Engraçado que neste tempo todo desde que os dias deixaram de ser dias, o mais próximo que estive de falar com alguém sobre este amor que nos une pela Banda Musical de Arouca foi na festa deste ano em Tropêço quando uma querida amiga de longa data a quem quero muito, reparou na minha atenção de ouvinte especial e se abeirou dizendo: “Então? Como é estar deste lado?”. Foram os dez minutos que mais falei sobre o assunto. Queria que tivessem sido duzentos. Porque falar da Banda Musical de Arouca, quer seja do lado de dentro, quer seja do lado de fora, é sempre motivo de orgulho e prazer. Faz bem à alma. De fora, há ângulos novos que se notam de forma mais nítida (“como a nossa casa só existe quando estamos fora dela, ou qualquer coisa assim”).
Hoje, nem sequer poderei assistir à entrada.

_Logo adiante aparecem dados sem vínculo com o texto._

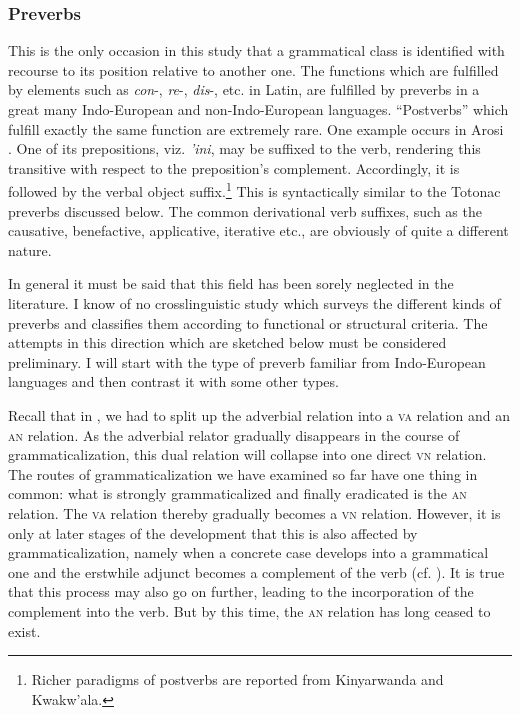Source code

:\subsubsection{Preverbs} \label{sec:3.4.1.6}
This is the only occasion in this study that a grammatical class is identified with recourse to its position relative to another one. The functions which are fulfilled by elements such as \textit{con}{}-, \textit{re}{}-, \textit{dis}{}-, etc. in Latin, are fulfilled by preverbs in a great many Indo-European and non-Indo-European languages. ``Postverbs'' which fulfill exactly the same function are extremely rare.\label{page105} One example occurs in Arosi \citep[30f]{Capell1971}. One of its prepositions, viz. \textit{'ini}, may be suffixed to the verb, rendering this transitive with respect to the preposition's complement. Accordingly, it is followed by the verbal object suffix.\footnote{Richer paradigms of postverbs are reported from Kinyarwanda and Kwakw'ala.} This is syntactically similar to the Totonac preverbs discussed below. The common derivational verb suffixes, such as the causative, benefactive, applicative, iterative etc., are obviously of quite a different nature.

In general it must be said that this field has been sorely neglected in the literature. I know of no crosslinguistic study which surveys the different kinds of preverbs and classifies them according to functional or structural criteria. The attempts in this direction which are sketched below must be considered preliminary. I will start with the type of preverb familiar from Indo-European languages and then contrast it with some other types.

Recall that in , we had to split up the adverbial relation into a \textsc{va} relation and an \textsc{an} relation. As the adverbial relator gradually disappears in the course of grammaticalization, this dual relation will collapse into one direct \textsc{vn} relation. The routes of grammaticalization we have examined so far have one thing in common: what is strongly grammaticalized and finally eradicated is the \textsc{an} relation. The \textsc{va} relation thereby gradually becomes a \textsc{vn} relation. However, it is only at later stages of the development that this is also affected by grammaticalization, namely when a concrete case develops into a grammatical one and the erstwhile adjunct becomes a complement of the verb (cf. ). It is true that this process may also go on further, leading to the incorporation of the complement into the verb. But by this time, the \textsc{an} relation has long ceased to exist.

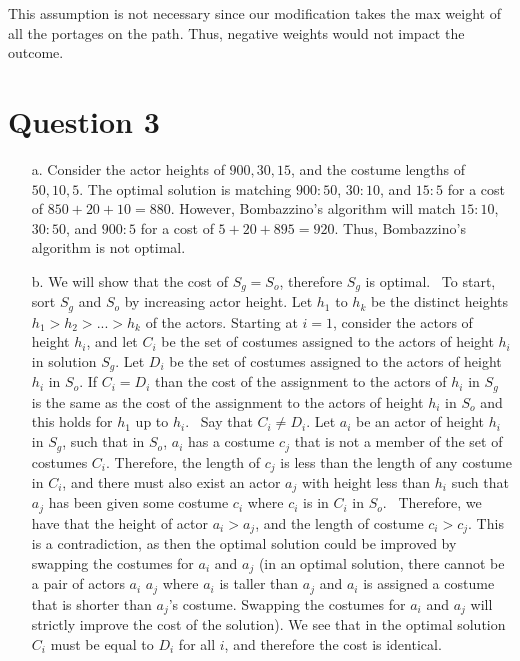 \documentclass[12pt]{article}
\begin{document}
\begin{enumerate}
    This assumption is not necessary since our modification takes the max weight of all the portages on the path.
    Thus, negative weights would not impact the outcome.\\
\end{enumerate}
\section*{Question 3} 
\begin{enumerate}
    \item[a.] Consider the actor heights of $900, 30, 15$, and the costume lengths of $50, 10, 5$. The optimal solution is matching $900 : 50$, $30 : 10$, and $15 : 5$ for a cost of $850 + 20 + 10 = 880$. However, Bombazzino's algorithm will match $15 : 10$, $30 : 50$, and $900 : 5$ for a cost of $5 + 20 + 895 = 920$. Thus, Bombazzino's algorithm is not optimal.
    \item[b.] We will show that the cost of $S_g = S_o$, therefore $S_g$ is optimal.
    \newline \,
    \newline
    To start, sort $S_g$ and $S_o$ by increasing actor height. Let $h_1$ to $h_k$ be the distinct heights $h_1 > h_2 > ... > h_k$ of the actors. Starting at $i = 1$, consider the actors of height $h_i$, and let $C_i$ be the set of costumes assigned to the actors of height $h_i$ in solution $S_g$. Let $D_i$ be the set of costumes assigned to the actors of height $h_i$ in $S_o$. If $C_i = D_i$ than the cost of the assignment to the actors of $h_i$ in $S_g$ is the same as the cost of the assignment to the actors of height $h_i$ in $S_o$ and this holds for $h_1$ up to $h_i$.
    \newline \,
    \newline
    Say that $C_i \neq D_i$. Let $a_i$ be an actor of height $h_i$ in $S_g$, such that in $S_o$, $a_i$ has a costume $c_j$ that is not a member of the set of costumes $C_i$. Therefore, the length of $c_j$ is less than the length of any costume in $C_i$, and there must also exist an actor $a_j$ with height less than $h_i$ such that $a_j$ has been given some costume $c_i$ where $c_i$ is in $C_i$ in $S_o$.
    \newline \,
    \newline
    Therefore, we have that the height of actor $a_i > a_j$, and the length of costume $c_i > c_j$. This is a contradiction, as then the optimal solution could be improved by swapping the costumes for $a_i$ and $a_j$ (in an optimal solution, there cannot be a pair of actors $a_i$ $a_j$ where $a_i$ is taller than $a_j$ and $a_i$ is assigned a costume that is shorter than $a_j$'s costume. Swapping the costumes for $a_i$ and $a_j$ will strictly improve the cost of the solution). We see that in the optimal solution $C_i$ must be equal to $D_i$ for all $i$, and therefore the cost is identical.

\end{enumerate}
\end{document}

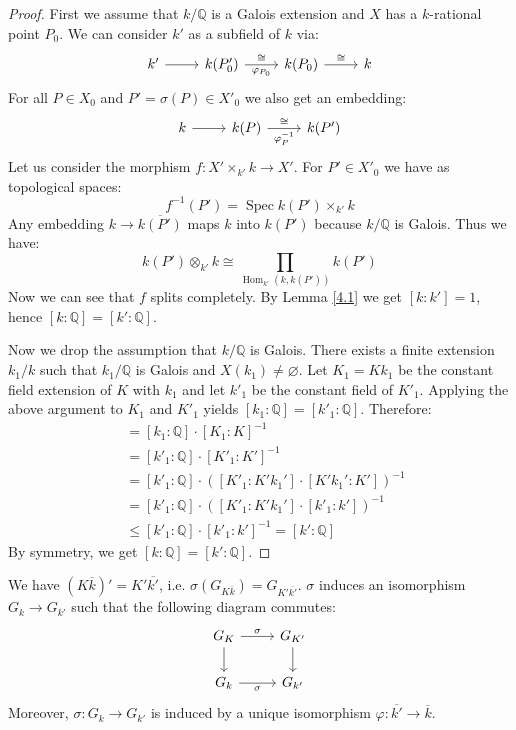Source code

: \begin{proof}
First we assume that $k/\mathbb{Q}$ is a Galois extension and $X$ has a $k$-rational point $P_0$. We can consider $k'$ as a subfield of $k$ via: 
\[\begin{tikzcd}
k'\ar[r] & k(P'_0)\ar[r, "\varphi_{P_0}"', "\cong"] & k(P_0) \ar[r, "\cong"] & k
\end{tikzcd}\]
For all $P\in X_0$ and $P'=\sigma(P)\in X'_0$ we also get an embedding:
\[ \begin{tikzcd}
k \ar[r] & k(P) \ar[r, "\varphi_P^{-1}"', "\cong"] & k(P')
\end{tikzcd} \]
Let us consider the morphism $f:X'\times_{k'} k\to X'$. For $P'\in X'_0$ we have as topological spaces:
\[ f^{-1}(P') = \operatorname{Spec} k(P')\times_{k'} k \]
Any embedding $k\to \overline{k(P')}$ maps $k$ into $k(P')$ because $k/\mathbb{Q}$ is Galois. Thus we have:
\[ k(P')\otimes_{k'} k\cong \prod_{\operatorname{Hom}_{k'}(k, k(P'))} k(P') \]
Now we can see that $f$ splits completely. By Lemma \ref{4.1} we get $[k:k'] = 1$, hence $[k:\mathbb{Q}]= [k':\mathbb{Q}]$.

Now we drop the assumption that $k/\mathbb{Q}$ is Galois. There exists a finite extension $k_1/k$ such that $k_1/\mathbb{Q}$ is Galois and $X(k_1)\neq\varnothing$. Let $K_1 = Kk_1$ be the constant field extension of $K$ with $k_1$ and let $k'_1$ be the constant field of $K'_1$. Applying the above argument to $K_1$ and $K'_1$ yields $[k_1:\mathbb{Q}] = [k'_1:\mathbb{Q}]$. Therefore:
\begin{align*}
[k:\mathbb{Q}] &= [k_1:\mathbb{Q}]\cdot [K_1:K]^{-1} \\
&= [k'_1:\mathbb{Q}]\cdot [K'_1:K']^{-1}\\
&= [k'_1:\mathbb{Q}]\cdot ([K'_1: K'k_1'] \cdot [K'k_1':K'])^{-1}\\
&= [k'_1:\mathbb{Q}]\cdot  ([K'_1: K'k_1'] \cdot [k'_1:k'])^{-1} \\
&\leq [k'_1:\mathbb{Q}]\cdot [k'_1:k']^{-1} = [k':\mathbb{Q}]
\end{align*}
By symmetry, we get $[k:\mathbb{Q}] = [k':\mathbb{Q}]$.
\end{proof}

\begin{lemma}\label{4.2}
We have $(K\overline{k})'=K'\overline{k'}$, i.e. $\sigma(G_{K\overline{k}})=G_{K'\overline{k'}}$. $\sigma$ induces an isomorphism $G_k\to G_{k'}$ such that the following diagram commutes:
\[ \begin{tikzcd}
G_K \ar[r, "\sigma"] \ar[d] & G_{K'}\ar[d]\\
G_k \ar[r, "\sigma"'] & G_{k'}
\end{tikzcd} \]
Moreover, $\sigma:G_k\to G_{k'}$ is induced by a unique isomorphism $\varphi:\overline{k'}\to\overline{k}$.
\end{lemma}

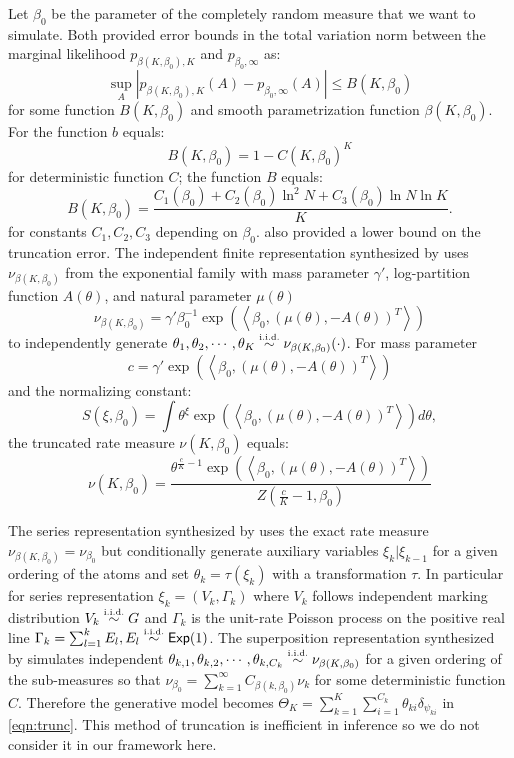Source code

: \documentclass[letterpaper]{article}
\begin{document}
Let $\beta_0$ be the parameter of the completely random measure that we want to simulate. Both \cite{campbell19,nguyen20} provided error bounds in the total variation norm between the marginal likelihood $p_{\beta(K,\beta_0),K}$ and $p_{\beta_0,\infty}$ as:
\[
	\sup_A\left|p_{\beta(K,\beta_0),K}(A)-p_{\beta_0,\infty}(A)\right|\le B(K,\beta_0)
\]
for some function $B(K,\beta_0)$ and smooth parametrization function $\beta(K,\beta_0)$. For \cite{campbell19} the function $b$ equals:
\[
	B(K,\beta_0)=1-C(K,\beta_0)^K
\]
for deterministic function $C$; \cite{nguyen20} the function $B$ equals:
\[
	B(K,\beta_0)=\frac{C_1(\beta_0)+C_2(\beta_0)\ln^2N+C_3(\beta_0)\ln N\ln K}{K}.
\]
for constants $C_1,C_2,C_3$ depending on $\beta_0$. \cite{nguyen20} also provided a lower bound on the truncation error. The independent finite representation synthesized by \cite{nguyen20} uses $\nu_{\beta(K,\beta_0)}$ from the exponential family \cite{broderick18} with mass parameter $\gamma'$, log-partition function $A(\theta)$, and natural parameter $\mu(\theta)$ 
\[
	\nu_{\beta(K,\beta_0)}=\gamma'\beta_0^{-1}\exp\left(\left<\beta_0,\left(\mu(\theta),-A(\theta)\right)^T\right>\right)
\]
to independently generate $\theta_1,\theta_2,\cdots,\theta_K\distiid\nu_{\beta(K,\beta_0)}(\cdot)$.  For mass parameter 
\[
	c=\gamma'\exp\left(\left<\beta_0,\left(\mu(\theta),-A(\theta)\right)^T\right>\right)
\] and the normalizing constant:
\[
	S(\xi,\beta_0)=\int\theta^\xi\exp\left(\left<\beta_0,\left(\mu(\theta),-A(\theta)\right)^T\right>\right)d\theta,
\] 
the truncated rate measure $\nu(K,\beta_0)$ equals:
\[
	\nu(K,\beta_0)=\frac{\theta^{\frac{c}{K}-1}\exp\left(\left<\beta_0,\left(\mu(\theta),-A(\theta)\right)^T\right>\right)}{Z\left(\frac{c}{K}-1,\beta_0\right)}
\] 

The series representation synthesized by \cite{campbell19} uses the exact rate measure $\nu_{\beta(K,\beta_0)}=\nu_{\beta_0}$ but conditionally generate auxiliary variables $\xi_k|\xi_{k-1}$ for a given ordering of the atoms and set $\theta_k=\tau(\xi_k)$ with a transformation $\tau$. In particular for series representation $\xi_k=(V_k,\Gamma_k)$ where $V_k$ follows independent marking distribution $V_k\distiid G$ and $\Gamma_k$ is the unit-rate Poisson process on the positive real line $\Gamma_k=\sum_{l=1}^kE_l,E_l\distiid\distExp(1)$. The superposition representation synthesized by \cite{campbell19} simulates independent $\theta_{k,1},\theta_{k,2},\cdots,\theta_{k,C_k}\distiid\nu_{\beta(K,\beta_0)}$ for a given ordering of the sub-measures so  that $\nu_{\beta_0}=\sum_{k=1}^\infty C_{\beta(k,\beta_0)}\nu_k$ for some deterministic function $C$. Therefore the generative model becomes $\Theta_K=\sum_{k=1}^K\sum_{i=1}^{C_k}\theta_{ki}\delta_{\psi_{ki}}$ in \ref{eqn:trunc}. This method of truncation is inefficient in inference \cite{zhu20,nguyen20} so we do not consider it in our framework here. 
\end{document}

Espero ter algum tempo para ir ouvir um bocadinho e “matar o vício”.
Hoje era dia de vestir a farda. 
Hoje era dia.

2 comentários:

Anónimo disse...

Não tenho tido muito tempo para andar pela net, mas quando tenho oportunidade, gosto sempre de passar por este avião de papel... mais um texto cheio de sentimentos que soube bem ler... e soube ainda melhor ouvir-te falar sobre o teu amor pela banda naqueles 10 minutinhos em Tropêço... Não está fácil mas, de certeza que consigo arranjar mais uns 190 minutos para acabarmos a conversa... Não perco a esperança de te ver novamente na Banda, a tocar clarinete, outro instrumento ou até quem sabe de batuta na mão... Tanto faz, de certeza que o que fizeres será bem feito e com paixão... Um grande abraço de quem também gosta muito de ti.

Miguel Brandão disse...

Obrigado pelas palavras.
Sei que não é fácil mas não precisam ser 190 minutos todos de enfiada... Podem ser repartidos em várias fatias de 10 minutos (faz as contas que eu a matemática sou um nabo). Assim os encontros são em maior número :)
Quanto à batuta, não me parece!
Quanto ao abraço, é retribuído com igual carinho!